2019 was year two of a three year 5 percent increases for water and wastewater. Year-to-date, water funds are $376,000 short from projections, but will still stay on a positive trend and above the recommended fund balance. The 5 percent increase will have an estimated $16.16 annual impact on average water consuming residential customers and $79.52 to the average consuming business.
The 5 percent increase for sewer service will have an estimated $20.51 annual impact on average sewer using residential customers and $109.13 to the average business users. Despite that, revenue is falling along with usage — believed to be a result of more efficient appliances — and puts the future stability of the fund in question.
Assistant Director of Public Works Randy DeWitt estimates the city needs to bring in an additional $1 million in revenue to ensure the fund has enough to be able to handle a disaster without defaulting on its debts. Some options that the city can look at when they adjust rates in later months that he presented included increasing the minimum charge rate for sewer services by $2.65 alongside a 25 cent unit charge increase on top of the five percent increase.
DeWitt says that when they adjusted rates first in 2018, most customers saw their bills decrease which is likely why the fund is in this position today. The aforementioned increases, he says, would basically put customers back on track with what rates were prior to the first adjustment.
“We took a trip to the same location, we just took a different route,” DeWitt says.

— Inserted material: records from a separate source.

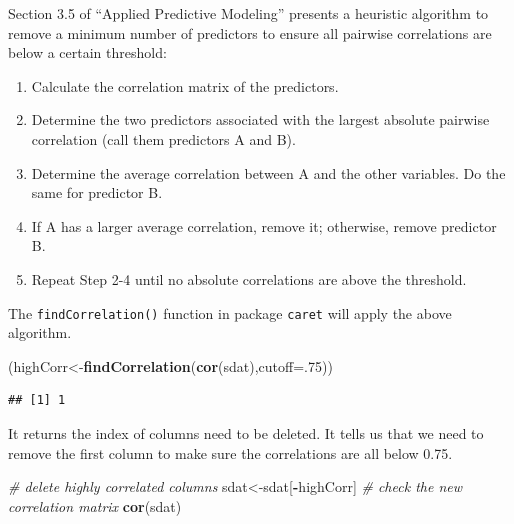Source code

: \documentclass[12pt,]{krantz}
\newenvironment{Shaded}{\begin{snugshade}}{\end{snugshade}}
\newcommand{\KeywordTok}[1]{\textcolor[rgb]{0.13,0.29,0.53}{\textbf{#1}}}
\newcommand{\DataTypeTok}[1]{\textcolor[rgb]{0.13,0.29,0.53}{#1}}
\newcommand{\DecValTok}[1]{\textcolor[rgb]{0.00,0.00,0.81}{#1}}
\newcommand{\CommentTok}[1]{\textcolor[rgb]{0.56,0.35,0.01}{\textit{#1}}}
\newcommand{\OperatorTok}[1]{\textcolor[rgb]{0.81,0.36,0.00}{\textbf{#1}}}
\newcommand{\NormalTok}[1]{#1}
\providecommand{\tightlist}{%
  \setlength{\itemsep}{0pt}\setlength{\parskip}{0pt}}
\renewenvironment{quote}{\begin{VF}}{\end{VF}}
\theoremstyle{definition}
\theoremstyle{definition}
\theoremstyle{definition}
\theoremstyle{remark}
\begin{document}
Section 3.5 of ``Applied Predictive Modeling'' \citep{APM} presents a
heuristic algorithm to remove a minimum number of predictors to ensure
all pairwise correlations are below a certain threshold:

\begin{quote}
\begin{enumerate}
\def\labelenumi{(\arabic{enumi})}
\tightlist
\item
  Calculate the correlation matrix of the predictors.
\item
  Determine the two predictors associated with the largest absolute
  pairwise correlation (call them predictors A and B).
\item
  Determine the average correlation between A and the other variables.
  Do the same for predictor B.
\item
  If A has a larger average correlation, remove it; otherwise, remove
  predictor B.
\item
  Repeat Step 2-4 until no absolute correlations are above the
  threshold.
\end{enumerate}
\end{quote}

The \texttt{findCorrelation()} function in package \texttt{caret} will
apply the above algorithm.

\begin{Shaded}
\begin{Highlighting}[]
\NormalTok{(highCorr<-}\KeywordTok{findCorrelation}\NormalTok{(}\KeywordTok{cor}\NormalTok{(sdat),}\DataTypeTok{cutoff=}\NormalTok{.}\DecValTok{75}\NormalTok{))}
\end{Highlighting}
\end{Shaded}

\begin{verbatim}
## [1] 1
\end{verbatim}

It returns the index of columns need to be deleted. It tells us that we
need to remove the first column to make sure the correlations are all
below 0.75.

\begin{Shaded}
\begin{Highlighting}[]
\CommentTok{# delete highly correlated columns}
\NormalTok{sdat<-sdat[}\OperatorTok{-}\NormalTok{highCorr]}
\CommentTok{# check the new correlation matrix}
\KeywordTok{cor}\NormalTok{(sdat)}
\end{Highlighting}
\end{Shaded}
\end{document}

Commissioners McKee and Butler both proposed adjusting that breakdown to put more of the burden on the unit charge rather than the minimum charge rate — as an increase in the minimum charge rate affects lower users and often lower income residents more than a unit charge increase would. Morse also recommended considering altering or extending the winter quarter average period in which the city calculates a customer’s usage which drives what their bill will be in the next year.
Stormwater services are in a 5 year flattening period, and fees are generated by the amount of land on a property that is impervious to water. For every 3,625 square feet of such land on a residential unit, rates will rise from $5.82 to $6.34 — commercial rates on an equivalent amount of land will rise from $4.65 to $5.47. The two rates will be equivalent with one another at $7.55 by 2022.
City Engineer Brian Johnson says the fund is in good shape, at least until 2027 when the fund falls below the recommended balance. He says Kansas charges one of the lowest rates in the state for stormwater services and their rates are growing slower than other cities as well.
Johnson presented options to stabilize the fund down the road — acknowledging that they have multiple years to address the downturn in the out years. Some of those included adding a 6th year of flattening to increase the fund balance, increasing the 3 percent annual fee increase planned from 2022 to 2030, adding a flat monthly surcharge to each bill and/or implementing a development or connection fee for new buildings at the time they receive a building permit. Commissioners generally supported looking at those fees at a future date and bringing in more revenue for the stormwater fund in an effort to address flooding concerns around the community.